__The problem__:
Could you copy out all the lines in the material below where the word "typescript" occurs?

__Task inputs__:
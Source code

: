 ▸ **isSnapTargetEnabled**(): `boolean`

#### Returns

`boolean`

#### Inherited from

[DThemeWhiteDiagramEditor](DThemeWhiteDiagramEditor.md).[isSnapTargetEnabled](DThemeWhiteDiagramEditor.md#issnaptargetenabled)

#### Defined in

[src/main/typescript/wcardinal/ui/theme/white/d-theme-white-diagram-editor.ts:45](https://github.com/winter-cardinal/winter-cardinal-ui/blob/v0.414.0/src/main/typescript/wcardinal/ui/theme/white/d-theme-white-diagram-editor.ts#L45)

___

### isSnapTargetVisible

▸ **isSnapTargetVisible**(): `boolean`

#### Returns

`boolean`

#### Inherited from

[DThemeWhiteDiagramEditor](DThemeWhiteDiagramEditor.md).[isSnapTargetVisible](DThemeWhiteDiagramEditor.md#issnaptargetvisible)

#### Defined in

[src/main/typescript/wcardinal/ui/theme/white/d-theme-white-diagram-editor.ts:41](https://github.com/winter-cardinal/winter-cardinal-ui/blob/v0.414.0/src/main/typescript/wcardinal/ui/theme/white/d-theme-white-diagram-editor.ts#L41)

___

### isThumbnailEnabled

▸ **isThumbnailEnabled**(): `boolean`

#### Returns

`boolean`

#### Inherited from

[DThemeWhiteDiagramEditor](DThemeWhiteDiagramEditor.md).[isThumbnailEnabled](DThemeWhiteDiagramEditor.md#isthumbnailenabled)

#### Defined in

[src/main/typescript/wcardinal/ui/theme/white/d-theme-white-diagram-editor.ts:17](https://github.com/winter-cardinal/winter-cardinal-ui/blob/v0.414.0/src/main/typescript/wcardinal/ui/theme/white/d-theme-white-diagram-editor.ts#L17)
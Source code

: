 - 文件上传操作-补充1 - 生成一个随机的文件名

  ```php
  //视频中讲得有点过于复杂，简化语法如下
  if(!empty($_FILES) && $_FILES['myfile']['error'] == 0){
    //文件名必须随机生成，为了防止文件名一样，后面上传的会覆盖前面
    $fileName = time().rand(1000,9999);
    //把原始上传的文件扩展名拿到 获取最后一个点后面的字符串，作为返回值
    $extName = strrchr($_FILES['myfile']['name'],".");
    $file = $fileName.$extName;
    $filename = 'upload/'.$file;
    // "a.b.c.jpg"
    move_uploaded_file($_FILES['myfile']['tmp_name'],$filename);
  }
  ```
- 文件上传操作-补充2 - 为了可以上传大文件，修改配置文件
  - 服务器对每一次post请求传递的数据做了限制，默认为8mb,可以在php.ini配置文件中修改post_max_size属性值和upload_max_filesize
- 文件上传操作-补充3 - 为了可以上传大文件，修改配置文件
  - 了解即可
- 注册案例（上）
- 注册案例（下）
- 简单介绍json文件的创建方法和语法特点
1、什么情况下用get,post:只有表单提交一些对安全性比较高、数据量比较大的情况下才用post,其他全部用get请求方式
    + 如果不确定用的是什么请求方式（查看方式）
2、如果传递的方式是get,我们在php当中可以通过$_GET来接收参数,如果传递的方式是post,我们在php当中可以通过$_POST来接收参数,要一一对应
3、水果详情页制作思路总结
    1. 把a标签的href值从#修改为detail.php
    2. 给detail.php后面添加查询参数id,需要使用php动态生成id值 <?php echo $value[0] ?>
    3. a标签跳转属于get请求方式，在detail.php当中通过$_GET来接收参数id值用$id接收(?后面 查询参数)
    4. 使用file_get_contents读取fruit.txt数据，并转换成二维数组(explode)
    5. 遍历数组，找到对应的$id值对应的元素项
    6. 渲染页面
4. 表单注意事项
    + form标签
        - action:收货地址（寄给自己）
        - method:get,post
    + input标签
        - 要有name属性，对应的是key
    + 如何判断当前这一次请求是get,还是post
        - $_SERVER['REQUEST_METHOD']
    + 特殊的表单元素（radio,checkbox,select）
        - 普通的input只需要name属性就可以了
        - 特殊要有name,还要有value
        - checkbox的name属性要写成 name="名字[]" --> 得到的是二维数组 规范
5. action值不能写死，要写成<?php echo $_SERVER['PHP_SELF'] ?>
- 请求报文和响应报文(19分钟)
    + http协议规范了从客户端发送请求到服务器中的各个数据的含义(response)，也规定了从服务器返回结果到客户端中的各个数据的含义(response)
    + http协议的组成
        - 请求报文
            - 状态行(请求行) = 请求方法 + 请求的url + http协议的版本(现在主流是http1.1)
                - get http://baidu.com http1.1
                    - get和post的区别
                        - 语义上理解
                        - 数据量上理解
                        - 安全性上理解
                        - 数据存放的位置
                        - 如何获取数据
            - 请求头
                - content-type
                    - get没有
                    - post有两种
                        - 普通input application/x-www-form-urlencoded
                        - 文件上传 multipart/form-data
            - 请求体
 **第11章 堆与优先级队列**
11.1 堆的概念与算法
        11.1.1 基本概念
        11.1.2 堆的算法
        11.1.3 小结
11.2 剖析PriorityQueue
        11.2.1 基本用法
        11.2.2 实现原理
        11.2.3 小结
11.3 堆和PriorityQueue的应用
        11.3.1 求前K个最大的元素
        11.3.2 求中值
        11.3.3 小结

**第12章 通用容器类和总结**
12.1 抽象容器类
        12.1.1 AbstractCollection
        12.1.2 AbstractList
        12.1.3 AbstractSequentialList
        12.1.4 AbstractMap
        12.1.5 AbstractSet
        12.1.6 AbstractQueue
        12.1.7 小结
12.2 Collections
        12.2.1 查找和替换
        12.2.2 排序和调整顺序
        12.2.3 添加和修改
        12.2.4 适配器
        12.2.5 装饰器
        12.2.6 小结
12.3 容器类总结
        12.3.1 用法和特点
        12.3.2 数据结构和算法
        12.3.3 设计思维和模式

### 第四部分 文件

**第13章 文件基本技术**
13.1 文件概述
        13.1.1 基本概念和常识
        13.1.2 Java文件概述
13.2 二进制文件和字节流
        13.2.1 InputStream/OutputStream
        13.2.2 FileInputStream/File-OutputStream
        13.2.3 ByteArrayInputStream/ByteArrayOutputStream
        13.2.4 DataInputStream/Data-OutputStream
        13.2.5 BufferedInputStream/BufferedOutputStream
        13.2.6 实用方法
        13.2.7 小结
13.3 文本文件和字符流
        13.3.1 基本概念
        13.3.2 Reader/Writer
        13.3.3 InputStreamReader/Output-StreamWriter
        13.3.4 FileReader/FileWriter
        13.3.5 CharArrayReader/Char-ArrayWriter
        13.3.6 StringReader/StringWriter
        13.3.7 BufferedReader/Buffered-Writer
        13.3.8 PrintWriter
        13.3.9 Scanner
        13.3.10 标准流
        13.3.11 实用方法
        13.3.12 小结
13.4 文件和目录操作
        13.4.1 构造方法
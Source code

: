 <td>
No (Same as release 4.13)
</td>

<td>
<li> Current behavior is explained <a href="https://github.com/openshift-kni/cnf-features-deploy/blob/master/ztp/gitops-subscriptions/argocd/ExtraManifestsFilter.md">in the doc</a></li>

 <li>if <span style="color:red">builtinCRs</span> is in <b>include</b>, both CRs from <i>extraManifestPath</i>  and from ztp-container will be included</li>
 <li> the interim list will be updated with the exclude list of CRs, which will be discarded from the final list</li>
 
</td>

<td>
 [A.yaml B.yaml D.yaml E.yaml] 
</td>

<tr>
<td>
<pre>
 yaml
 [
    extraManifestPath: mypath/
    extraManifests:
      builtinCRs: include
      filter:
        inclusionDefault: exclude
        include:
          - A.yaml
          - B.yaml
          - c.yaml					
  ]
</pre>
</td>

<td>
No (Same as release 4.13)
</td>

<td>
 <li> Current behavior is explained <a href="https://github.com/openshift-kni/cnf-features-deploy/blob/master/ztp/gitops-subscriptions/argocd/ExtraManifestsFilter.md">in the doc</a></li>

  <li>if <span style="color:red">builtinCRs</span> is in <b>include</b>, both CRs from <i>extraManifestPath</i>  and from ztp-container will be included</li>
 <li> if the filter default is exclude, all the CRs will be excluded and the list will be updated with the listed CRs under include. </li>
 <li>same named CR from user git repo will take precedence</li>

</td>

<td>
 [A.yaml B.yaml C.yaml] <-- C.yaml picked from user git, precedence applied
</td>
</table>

__Reply to the exercise__:
[src/main/typescript/wcardinal/ui/theme/white/d-theme-white-diagram-editor.ts:45](https://github.com/winter-cardinal/winter-cardinal-ui/blob/v0.414.0/src/main/typescript/wcardinal/ui/theme/white/d-theme-white-diagram-editor.ts#L45)
[src/main/typescript/wcardinal/ui/theme/white/d-theme-white-diagram-editor.ts:41](https://github.com/winter-cardinal/winter-cardinal-ui/blob/v0.414.0/src/main/typescript/wcardinal/ui/theme/white/d-theme-white-diagram-editor.ts#L41)
[src/main/typescript/wcardinal/ui/theme/white/d-theme-white-diagram-editor.ts:17](https://github.com/winter-cardinal/winter-cardinal-ui/blob/v0.414.0/src/main/typescript/wcardinal/ui/theme/white/d-theme-white-diagram-editor.ts#L17)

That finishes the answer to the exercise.